Холмс принял это известие с подобающей случаю серьезностью и сообщил джентльмену следующее. Хорошо сознавая, сказал он, что в Техасе обмен выстрелами при знакомстве в порядке вещей, он должен заметить, однако, что в Англии пока еще принято, входя в дом, разряжать оружие. Что было, на мой взгляд, довольно-таки лицемерным высказыванием из уст человека, имеющего обыкновение оттачивать свою меткость, стреляя в гостиной!
Однако же наш собрат-жилец сконфузился и сбавил тон.
— Простите меня, джентльмены, — вздохнул он. — Я иностранец и, должен признать, несколько сбит с толку, кто тут мои друзья, а кто враги. Видите ли, меня предупредили, что следует вести себя с осторожностью. Но как вы сюда вошли?
— Так же, как вы: вставив ключ в замочную скважину, дорогой мой сэр. Мы с доктором Ватсоном остановились здесь на несколько недель.

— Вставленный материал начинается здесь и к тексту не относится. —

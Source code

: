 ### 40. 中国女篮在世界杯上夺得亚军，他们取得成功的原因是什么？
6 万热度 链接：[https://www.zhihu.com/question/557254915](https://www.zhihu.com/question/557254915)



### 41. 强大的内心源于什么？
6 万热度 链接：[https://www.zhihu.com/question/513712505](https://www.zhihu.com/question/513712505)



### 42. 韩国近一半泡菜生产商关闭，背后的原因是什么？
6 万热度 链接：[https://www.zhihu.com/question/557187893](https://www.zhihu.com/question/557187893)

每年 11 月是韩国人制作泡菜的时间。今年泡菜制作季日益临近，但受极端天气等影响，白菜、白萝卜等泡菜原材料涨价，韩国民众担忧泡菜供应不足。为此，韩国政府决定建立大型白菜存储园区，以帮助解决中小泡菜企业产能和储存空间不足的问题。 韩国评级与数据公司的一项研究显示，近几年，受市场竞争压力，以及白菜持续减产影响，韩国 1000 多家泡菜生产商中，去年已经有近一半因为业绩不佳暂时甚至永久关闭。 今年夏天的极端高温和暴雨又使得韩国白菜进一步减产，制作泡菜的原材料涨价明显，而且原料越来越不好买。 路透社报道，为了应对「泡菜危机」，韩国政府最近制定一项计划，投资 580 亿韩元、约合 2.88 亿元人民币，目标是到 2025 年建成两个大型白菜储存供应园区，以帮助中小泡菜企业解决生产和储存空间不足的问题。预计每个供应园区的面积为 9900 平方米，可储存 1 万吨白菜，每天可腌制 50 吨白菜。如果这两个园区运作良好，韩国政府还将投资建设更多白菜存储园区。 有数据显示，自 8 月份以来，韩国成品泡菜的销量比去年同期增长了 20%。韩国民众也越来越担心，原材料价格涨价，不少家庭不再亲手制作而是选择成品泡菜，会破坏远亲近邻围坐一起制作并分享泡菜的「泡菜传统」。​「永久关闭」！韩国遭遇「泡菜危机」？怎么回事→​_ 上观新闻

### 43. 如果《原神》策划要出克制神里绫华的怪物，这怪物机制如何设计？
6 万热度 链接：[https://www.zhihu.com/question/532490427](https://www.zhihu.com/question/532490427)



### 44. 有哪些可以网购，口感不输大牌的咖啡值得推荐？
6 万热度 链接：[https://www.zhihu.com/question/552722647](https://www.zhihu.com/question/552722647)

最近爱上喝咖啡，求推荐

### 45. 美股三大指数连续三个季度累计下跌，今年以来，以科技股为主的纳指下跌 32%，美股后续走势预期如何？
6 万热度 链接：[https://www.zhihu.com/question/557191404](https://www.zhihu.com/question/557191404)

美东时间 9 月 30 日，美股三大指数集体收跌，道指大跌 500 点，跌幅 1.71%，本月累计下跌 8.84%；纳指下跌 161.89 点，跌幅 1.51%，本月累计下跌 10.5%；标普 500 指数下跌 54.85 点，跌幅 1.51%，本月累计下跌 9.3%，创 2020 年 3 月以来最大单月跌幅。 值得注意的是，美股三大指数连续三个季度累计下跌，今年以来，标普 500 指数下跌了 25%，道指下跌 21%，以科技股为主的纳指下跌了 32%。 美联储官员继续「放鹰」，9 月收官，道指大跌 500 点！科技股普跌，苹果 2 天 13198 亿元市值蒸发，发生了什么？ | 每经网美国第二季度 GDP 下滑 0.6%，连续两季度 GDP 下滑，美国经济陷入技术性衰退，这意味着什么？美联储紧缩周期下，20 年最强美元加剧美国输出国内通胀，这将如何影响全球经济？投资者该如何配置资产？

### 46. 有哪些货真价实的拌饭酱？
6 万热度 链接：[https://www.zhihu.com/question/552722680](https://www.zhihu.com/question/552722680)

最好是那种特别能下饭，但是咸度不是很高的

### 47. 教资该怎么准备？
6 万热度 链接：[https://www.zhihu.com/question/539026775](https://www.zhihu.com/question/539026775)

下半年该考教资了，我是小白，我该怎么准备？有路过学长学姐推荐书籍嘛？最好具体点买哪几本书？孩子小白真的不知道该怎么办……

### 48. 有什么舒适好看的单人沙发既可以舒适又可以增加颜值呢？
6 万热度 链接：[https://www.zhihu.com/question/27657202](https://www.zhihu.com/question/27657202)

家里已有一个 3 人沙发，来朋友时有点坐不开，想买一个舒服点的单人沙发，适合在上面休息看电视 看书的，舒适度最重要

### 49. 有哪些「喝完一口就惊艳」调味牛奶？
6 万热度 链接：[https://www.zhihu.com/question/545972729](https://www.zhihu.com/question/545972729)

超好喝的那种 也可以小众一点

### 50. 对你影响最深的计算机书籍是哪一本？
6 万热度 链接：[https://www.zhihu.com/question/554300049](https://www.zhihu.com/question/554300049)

— Доктором Ватсоном? — эхом повторил незнакомец с явным американским акцентом. Протяжный выговор выдавал в нем уроженца юго-западных штатов, и я вполне доверял знаниям Холмса, чтобы допустить, что собеседник наш и впрямь из Техаса.
— Это я, — сказал я, озадаченный нескрываемым энтузиазмом, с которым он произнес мою фамилию, но загадка разрешилась, когда он переключил свое внимание на моего друга.
— Значит, в таком случае вы — мистер Шерлок Холмс! О, дорогой сэр, простите мне мои дурные манеры! Я ваш горячий поклонник, джентльмены. Я следил за всеми вашими делами. Вы — одна из причин того, что я снял комнаты поблизости от Бейкер-стрит. К несчастью, когда я вчера зашел к вам, то застал только рабочих, которые не смогли сказать мне, куда именно вы переехали. Время поджимало, пришлось действовать самостоятельно. И боюсь, похвастаться мне нечем! Я и представления не имел, что вы живете в одном доме со мной.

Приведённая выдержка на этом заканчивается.